▸ **WORK REQUIRED**
Lines of the records that hold the word "Raymon" are to be counted; give the number and nothing more.

SUPPLIED RECORDS section start

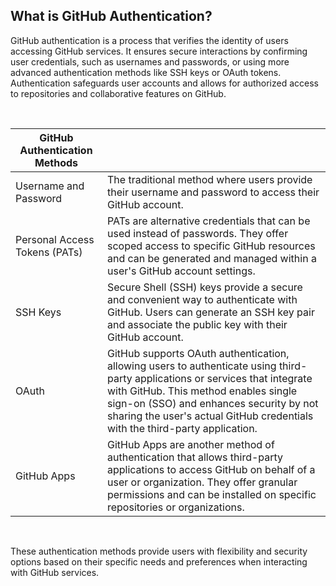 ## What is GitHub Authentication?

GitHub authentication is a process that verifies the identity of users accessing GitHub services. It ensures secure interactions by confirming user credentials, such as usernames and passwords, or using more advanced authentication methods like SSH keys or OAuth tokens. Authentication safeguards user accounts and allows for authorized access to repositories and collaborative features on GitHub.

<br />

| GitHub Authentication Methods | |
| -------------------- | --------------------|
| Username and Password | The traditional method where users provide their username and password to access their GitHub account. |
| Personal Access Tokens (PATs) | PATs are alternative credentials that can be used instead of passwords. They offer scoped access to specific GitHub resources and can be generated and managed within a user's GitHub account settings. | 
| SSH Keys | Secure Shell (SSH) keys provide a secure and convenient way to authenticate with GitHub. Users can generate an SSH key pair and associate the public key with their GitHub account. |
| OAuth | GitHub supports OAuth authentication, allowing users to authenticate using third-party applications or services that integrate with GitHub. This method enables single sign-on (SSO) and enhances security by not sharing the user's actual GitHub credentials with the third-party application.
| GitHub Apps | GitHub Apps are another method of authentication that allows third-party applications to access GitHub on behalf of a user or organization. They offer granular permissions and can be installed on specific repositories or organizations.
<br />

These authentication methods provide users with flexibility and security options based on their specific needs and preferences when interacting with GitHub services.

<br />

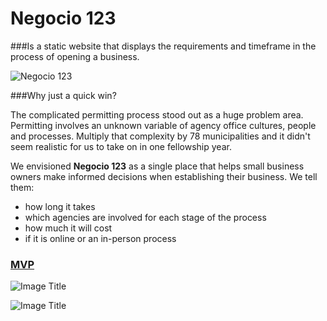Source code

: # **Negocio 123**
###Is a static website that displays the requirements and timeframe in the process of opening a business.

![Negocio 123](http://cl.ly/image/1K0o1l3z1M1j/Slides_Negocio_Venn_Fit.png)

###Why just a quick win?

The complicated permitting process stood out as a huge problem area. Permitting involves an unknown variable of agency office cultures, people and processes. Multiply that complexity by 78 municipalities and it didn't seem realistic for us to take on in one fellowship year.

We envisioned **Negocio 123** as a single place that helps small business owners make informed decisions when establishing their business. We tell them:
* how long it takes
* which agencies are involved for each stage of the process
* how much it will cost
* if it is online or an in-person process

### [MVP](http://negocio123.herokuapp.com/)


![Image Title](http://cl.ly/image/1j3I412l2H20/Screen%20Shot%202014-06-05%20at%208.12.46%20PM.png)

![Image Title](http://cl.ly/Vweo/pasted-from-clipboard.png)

SUPPLIED RECORDS section end
SUPPLIED RECORDS section start

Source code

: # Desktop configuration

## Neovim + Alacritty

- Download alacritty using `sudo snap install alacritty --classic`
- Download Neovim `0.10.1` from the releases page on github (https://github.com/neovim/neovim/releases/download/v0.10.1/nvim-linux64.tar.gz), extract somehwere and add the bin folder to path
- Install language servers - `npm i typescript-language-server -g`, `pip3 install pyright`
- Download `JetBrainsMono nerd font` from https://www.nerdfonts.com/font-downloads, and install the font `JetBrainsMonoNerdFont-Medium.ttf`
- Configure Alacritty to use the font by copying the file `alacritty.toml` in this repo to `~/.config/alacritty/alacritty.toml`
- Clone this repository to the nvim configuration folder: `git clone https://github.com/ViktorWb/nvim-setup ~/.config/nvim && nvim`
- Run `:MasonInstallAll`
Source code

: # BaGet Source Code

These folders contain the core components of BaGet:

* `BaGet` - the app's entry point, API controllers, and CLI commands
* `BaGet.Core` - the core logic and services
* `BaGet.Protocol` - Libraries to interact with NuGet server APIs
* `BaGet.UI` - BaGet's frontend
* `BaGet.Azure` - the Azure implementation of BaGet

SUPPLIED RECORDS section end
SUPPLIED RECORDS section start

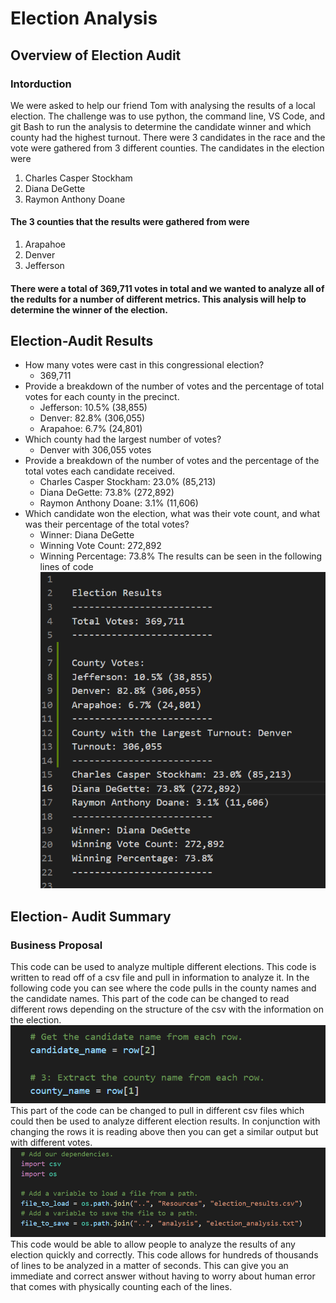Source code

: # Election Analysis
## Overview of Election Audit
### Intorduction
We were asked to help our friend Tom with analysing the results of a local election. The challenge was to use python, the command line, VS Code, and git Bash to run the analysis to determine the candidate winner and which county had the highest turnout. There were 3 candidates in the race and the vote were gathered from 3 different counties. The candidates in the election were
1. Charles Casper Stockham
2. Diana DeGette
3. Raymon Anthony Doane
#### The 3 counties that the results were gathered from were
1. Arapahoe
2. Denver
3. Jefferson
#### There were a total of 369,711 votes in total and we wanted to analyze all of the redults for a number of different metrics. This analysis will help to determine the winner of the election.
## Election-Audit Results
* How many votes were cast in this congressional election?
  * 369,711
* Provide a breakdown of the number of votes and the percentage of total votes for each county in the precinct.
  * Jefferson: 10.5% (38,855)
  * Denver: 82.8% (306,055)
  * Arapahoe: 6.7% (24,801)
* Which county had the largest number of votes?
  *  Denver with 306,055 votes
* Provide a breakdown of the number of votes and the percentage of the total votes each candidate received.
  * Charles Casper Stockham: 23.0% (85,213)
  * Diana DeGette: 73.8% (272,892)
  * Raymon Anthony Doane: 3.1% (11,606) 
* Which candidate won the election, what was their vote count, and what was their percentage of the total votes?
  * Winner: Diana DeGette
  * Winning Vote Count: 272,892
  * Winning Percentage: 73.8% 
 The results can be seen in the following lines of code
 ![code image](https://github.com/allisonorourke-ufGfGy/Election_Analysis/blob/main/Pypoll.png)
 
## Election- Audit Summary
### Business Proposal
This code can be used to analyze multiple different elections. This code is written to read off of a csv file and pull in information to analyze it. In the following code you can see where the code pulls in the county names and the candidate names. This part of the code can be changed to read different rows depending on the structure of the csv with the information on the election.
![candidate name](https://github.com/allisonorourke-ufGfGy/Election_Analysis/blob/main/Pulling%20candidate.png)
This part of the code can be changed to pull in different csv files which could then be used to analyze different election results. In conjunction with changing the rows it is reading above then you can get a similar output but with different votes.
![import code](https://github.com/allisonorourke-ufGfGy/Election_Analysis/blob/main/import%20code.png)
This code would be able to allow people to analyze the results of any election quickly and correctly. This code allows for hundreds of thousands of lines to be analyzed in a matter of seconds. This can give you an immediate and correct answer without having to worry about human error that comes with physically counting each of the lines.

SUPPLIED RECORDS section end

▸ **SOLUTION**
2